WHAT TO DO :: In the data below, one line contains "## Application Overview" and a later one contains "- **State Management**: Pinia". Print both, with every line between them, exactly and alone.
BEGIN PROVIDED RECORDS
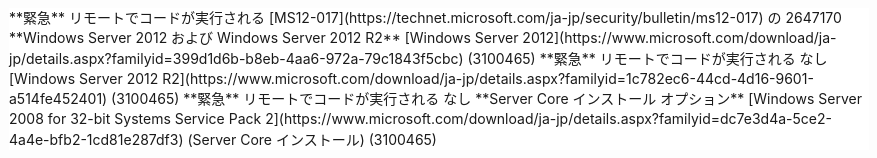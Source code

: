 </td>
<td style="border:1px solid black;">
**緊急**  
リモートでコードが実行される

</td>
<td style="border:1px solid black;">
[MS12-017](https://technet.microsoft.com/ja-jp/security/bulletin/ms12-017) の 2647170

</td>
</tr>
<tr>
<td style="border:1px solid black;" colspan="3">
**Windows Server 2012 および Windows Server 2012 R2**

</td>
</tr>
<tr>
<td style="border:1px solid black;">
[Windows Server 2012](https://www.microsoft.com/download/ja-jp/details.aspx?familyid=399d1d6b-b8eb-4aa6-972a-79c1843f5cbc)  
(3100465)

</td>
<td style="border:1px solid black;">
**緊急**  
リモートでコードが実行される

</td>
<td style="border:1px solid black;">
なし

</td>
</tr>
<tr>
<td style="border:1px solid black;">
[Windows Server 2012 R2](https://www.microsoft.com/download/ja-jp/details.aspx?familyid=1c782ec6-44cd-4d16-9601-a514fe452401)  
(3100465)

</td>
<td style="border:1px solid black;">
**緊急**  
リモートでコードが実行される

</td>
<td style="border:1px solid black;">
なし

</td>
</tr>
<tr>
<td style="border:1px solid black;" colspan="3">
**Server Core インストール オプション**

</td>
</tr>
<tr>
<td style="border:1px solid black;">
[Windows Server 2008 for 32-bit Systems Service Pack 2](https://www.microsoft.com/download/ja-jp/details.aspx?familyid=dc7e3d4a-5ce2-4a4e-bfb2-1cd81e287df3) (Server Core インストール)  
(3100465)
END PROVIDED RECORDS
BEGIN PROVIDED RECORDS
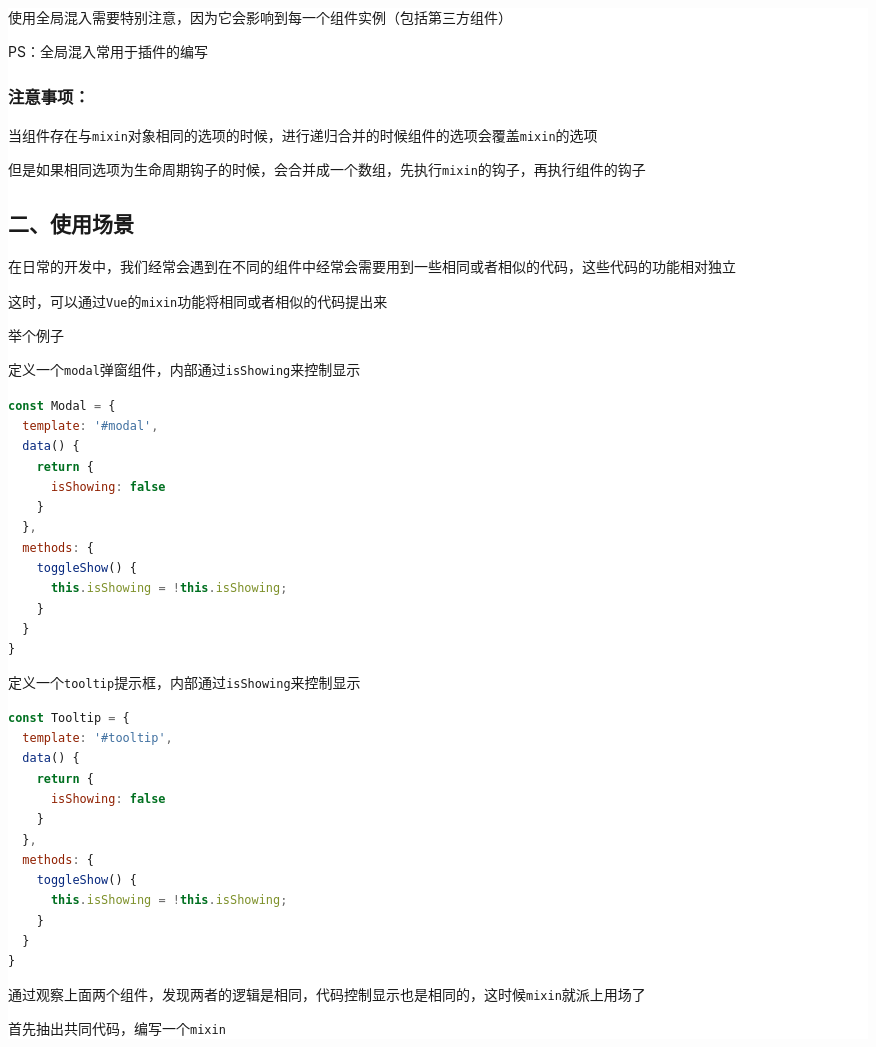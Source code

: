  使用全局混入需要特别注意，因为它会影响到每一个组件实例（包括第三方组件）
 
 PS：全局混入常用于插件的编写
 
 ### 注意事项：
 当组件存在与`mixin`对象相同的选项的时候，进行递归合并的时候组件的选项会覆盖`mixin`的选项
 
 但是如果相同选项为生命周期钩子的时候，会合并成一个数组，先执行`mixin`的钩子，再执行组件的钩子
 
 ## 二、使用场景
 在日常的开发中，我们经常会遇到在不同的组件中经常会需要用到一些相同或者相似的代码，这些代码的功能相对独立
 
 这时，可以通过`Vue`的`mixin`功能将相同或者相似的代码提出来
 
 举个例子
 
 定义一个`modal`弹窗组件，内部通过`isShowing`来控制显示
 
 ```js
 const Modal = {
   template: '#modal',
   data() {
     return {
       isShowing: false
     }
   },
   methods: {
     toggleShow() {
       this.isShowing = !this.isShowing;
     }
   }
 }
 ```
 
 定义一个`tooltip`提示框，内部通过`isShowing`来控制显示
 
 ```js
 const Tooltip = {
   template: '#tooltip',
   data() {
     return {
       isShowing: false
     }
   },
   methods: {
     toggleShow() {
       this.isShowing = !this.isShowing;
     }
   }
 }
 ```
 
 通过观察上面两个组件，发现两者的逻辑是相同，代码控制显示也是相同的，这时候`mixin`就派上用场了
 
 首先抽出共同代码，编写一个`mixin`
END PROVIDED RECORDS
BEGIN PROVIDED RECORDS
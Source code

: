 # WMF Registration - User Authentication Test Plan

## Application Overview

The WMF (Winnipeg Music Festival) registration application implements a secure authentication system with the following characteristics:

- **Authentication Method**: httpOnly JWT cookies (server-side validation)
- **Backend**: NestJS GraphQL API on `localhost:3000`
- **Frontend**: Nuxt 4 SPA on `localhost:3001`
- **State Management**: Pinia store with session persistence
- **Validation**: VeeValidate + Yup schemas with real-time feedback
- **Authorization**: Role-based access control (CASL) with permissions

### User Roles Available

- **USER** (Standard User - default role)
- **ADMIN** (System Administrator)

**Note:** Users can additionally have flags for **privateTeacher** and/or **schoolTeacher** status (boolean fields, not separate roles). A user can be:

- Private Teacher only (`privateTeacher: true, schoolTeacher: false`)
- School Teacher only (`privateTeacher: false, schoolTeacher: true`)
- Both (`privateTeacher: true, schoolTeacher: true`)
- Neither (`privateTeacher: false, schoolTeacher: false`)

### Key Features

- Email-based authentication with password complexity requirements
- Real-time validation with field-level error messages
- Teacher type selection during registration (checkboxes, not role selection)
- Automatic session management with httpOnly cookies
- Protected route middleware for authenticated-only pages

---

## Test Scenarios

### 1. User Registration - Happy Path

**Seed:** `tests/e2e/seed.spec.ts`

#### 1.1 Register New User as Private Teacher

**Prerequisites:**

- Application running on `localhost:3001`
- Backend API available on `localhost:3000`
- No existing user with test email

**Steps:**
END PROVIDED RECORDS
RESULT OF THE TASK ::
## Application Overview

The WMF (Winnipeg Music Festival) registration application implements a secure authentication system with the following characteristics:

- **Authentication Method**: httpOnly JWT cookies (server-side validation)
- **Backend**: NestJS GraphQL API on `localhost:3000`
- **Frontend**: Nuxt 4 SPA on `localhost:3001`
- **State Management**: Pinia store with session persistence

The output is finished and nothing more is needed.